(Beginning of Data shown)

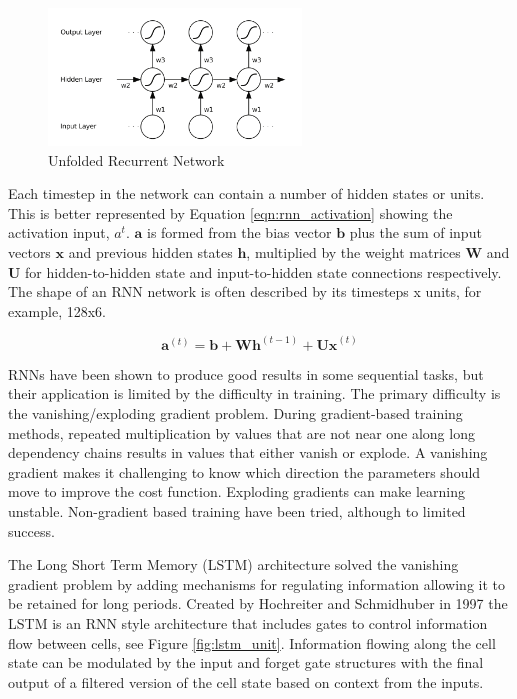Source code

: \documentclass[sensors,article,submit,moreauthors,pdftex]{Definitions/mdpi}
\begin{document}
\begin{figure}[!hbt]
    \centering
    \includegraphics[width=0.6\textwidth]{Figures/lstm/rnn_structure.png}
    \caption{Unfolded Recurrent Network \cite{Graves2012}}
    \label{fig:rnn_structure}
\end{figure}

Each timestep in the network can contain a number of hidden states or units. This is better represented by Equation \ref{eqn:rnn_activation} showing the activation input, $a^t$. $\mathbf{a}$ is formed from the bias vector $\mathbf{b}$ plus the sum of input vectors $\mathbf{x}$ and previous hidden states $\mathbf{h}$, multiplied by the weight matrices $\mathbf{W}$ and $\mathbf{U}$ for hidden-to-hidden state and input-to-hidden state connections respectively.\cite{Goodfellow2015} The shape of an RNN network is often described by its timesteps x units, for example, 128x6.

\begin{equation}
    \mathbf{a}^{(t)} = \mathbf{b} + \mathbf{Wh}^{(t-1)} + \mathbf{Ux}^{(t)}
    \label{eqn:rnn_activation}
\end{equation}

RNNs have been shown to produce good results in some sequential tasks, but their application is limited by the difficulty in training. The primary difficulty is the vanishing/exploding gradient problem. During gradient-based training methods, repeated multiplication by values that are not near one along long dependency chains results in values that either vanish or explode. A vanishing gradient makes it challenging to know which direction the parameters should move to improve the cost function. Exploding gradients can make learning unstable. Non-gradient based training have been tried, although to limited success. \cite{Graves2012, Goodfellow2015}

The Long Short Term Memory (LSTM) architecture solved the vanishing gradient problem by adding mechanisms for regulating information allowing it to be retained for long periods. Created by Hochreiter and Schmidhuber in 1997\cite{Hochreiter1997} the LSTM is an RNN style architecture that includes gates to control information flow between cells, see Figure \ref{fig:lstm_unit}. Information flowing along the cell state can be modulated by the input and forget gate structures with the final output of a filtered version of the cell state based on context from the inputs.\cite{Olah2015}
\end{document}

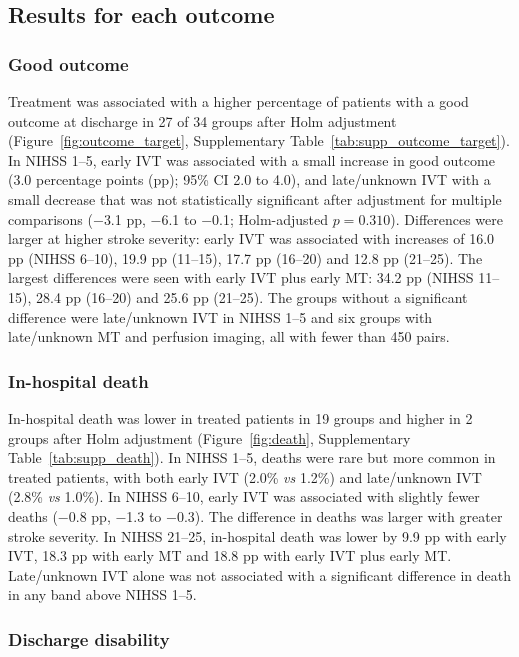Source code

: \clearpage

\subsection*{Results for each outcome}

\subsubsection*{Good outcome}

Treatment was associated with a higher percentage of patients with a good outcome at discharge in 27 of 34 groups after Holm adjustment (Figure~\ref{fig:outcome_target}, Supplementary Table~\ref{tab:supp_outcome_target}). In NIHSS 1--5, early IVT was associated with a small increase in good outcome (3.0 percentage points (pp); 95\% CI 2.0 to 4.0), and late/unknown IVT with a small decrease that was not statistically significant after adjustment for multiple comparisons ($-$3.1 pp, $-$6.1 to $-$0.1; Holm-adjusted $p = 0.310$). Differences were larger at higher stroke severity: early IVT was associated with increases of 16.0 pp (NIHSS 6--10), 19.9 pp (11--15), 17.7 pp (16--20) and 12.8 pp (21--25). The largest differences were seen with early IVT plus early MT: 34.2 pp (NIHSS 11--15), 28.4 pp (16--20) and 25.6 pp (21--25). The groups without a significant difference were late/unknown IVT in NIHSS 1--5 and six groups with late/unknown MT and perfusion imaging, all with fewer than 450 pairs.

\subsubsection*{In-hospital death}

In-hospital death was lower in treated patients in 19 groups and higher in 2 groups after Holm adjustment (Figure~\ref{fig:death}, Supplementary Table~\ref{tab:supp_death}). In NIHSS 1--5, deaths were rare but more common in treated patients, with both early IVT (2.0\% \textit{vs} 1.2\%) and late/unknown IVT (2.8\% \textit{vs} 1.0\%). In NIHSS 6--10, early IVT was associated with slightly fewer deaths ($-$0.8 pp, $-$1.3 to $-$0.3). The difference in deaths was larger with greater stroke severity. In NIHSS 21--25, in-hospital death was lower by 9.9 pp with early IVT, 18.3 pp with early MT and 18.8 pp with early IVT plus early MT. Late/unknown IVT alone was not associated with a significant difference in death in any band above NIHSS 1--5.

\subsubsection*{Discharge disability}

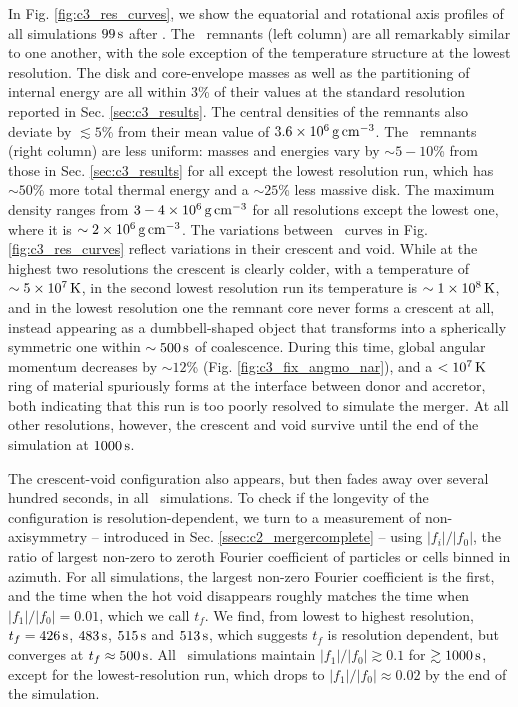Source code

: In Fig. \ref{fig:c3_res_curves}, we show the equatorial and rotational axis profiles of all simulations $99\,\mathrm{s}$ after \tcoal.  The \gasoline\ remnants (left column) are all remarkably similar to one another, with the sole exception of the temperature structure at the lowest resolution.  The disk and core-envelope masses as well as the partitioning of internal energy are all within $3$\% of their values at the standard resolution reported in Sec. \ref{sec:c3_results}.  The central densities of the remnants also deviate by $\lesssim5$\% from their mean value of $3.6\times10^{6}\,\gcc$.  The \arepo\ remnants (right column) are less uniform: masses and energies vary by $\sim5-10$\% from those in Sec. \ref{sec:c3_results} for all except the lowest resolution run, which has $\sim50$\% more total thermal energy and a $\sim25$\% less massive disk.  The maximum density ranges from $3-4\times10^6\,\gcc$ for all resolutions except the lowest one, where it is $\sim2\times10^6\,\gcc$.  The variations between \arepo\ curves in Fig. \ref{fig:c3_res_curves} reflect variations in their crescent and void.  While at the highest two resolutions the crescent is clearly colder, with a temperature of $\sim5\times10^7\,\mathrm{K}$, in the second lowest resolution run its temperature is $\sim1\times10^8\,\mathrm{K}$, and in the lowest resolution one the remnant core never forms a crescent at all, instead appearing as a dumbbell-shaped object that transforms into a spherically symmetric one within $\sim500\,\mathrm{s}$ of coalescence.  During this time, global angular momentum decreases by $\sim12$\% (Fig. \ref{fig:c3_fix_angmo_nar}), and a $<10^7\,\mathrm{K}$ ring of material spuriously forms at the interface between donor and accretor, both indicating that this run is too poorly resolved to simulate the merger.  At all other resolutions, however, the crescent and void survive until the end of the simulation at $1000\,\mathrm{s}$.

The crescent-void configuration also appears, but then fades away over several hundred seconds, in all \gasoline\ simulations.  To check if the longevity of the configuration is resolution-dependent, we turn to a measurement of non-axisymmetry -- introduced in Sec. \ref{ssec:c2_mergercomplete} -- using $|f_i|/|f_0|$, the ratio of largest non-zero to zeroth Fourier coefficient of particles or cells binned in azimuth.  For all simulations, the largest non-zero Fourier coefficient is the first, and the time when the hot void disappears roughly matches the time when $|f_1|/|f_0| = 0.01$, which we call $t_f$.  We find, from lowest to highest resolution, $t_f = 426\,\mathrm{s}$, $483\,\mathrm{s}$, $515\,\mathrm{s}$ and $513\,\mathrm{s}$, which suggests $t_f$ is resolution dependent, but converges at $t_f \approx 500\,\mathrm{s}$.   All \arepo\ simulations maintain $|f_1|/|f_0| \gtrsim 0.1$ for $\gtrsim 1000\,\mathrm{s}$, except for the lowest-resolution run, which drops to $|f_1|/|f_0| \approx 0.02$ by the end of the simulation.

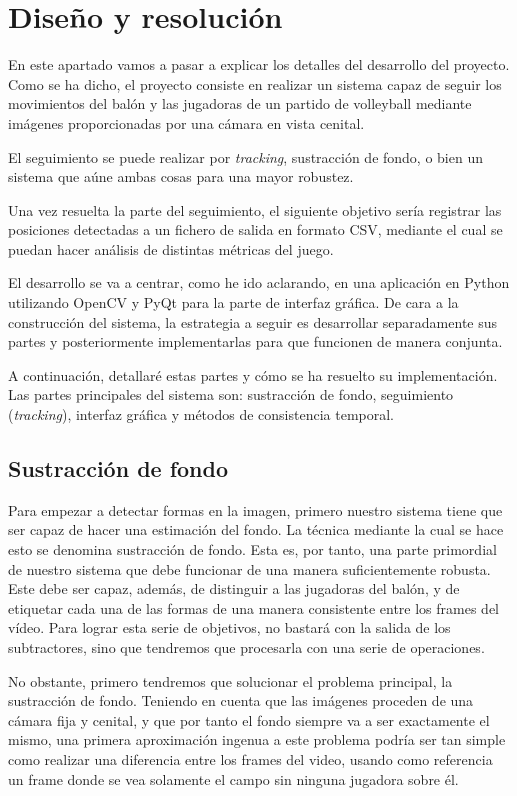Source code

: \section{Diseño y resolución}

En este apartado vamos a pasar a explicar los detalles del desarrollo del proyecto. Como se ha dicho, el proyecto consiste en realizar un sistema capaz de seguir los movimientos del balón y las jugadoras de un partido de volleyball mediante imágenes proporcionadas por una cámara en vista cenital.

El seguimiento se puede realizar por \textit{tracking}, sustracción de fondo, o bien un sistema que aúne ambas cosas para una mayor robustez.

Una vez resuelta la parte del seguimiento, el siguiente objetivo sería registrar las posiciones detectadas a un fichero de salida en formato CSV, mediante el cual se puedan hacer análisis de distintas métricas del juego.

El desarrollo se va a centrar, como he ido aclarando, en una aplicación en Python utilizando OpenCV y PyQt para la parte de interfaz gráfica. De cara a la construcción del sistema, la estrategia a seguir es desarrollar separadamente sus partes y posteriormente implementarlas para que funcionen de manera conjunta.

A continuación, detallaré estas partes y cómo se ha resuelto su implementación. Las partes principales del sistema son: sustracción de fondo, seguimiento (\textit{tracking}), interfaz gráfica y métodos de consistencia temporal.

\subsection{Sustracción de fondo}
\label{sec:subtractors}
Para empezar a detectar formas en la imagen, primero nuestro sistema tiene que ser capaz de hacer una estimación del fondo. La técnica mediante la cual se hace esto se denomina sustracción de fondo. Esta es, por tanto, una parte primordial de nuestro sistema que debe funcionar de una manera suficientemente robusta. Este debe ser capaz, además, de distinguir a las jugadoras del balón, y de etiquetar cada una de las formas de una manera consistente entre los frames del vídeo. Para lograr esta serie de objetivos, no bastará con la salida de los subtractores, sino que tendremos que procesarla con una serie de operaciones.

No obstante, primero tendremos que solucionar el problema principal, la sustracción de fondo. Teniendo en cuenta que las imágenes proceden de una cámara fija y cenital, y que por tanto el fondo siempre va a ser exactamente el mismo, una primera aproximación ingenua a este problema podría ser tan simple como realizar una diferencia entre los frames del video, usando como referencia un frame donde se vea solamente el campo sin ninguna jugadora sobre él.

(End of Data shown)

Task objective> Lines to set down from above: the line with "En este apartado", the line with "Una vez resuelta", and every line between, each exactly as written.

Solution to this problem>
En este apartado vamos a pasar a explicar los detalles del desarrollo del proyecto. Como se ha dicho, el proyecto consiste en realizar un sistema capaz de seguir los movimientos del balón y las jugadoras de un partido de volleyball mediante imágenes proporcionadas por una cámara en vista cenital.

El seguimiento se puede realizar por \textit{tracking}, sustracción de fondo, o bien un sistema que aúne ambas cosas para una mayor robustez.

Una vez resuelta la parte del seguimiento, el siguiente objetivo sería registrar las posiciones detectadas a un fichero de salida en formato CSV, mediante el cual se puedan hacer análisis de distintas métricas del juego.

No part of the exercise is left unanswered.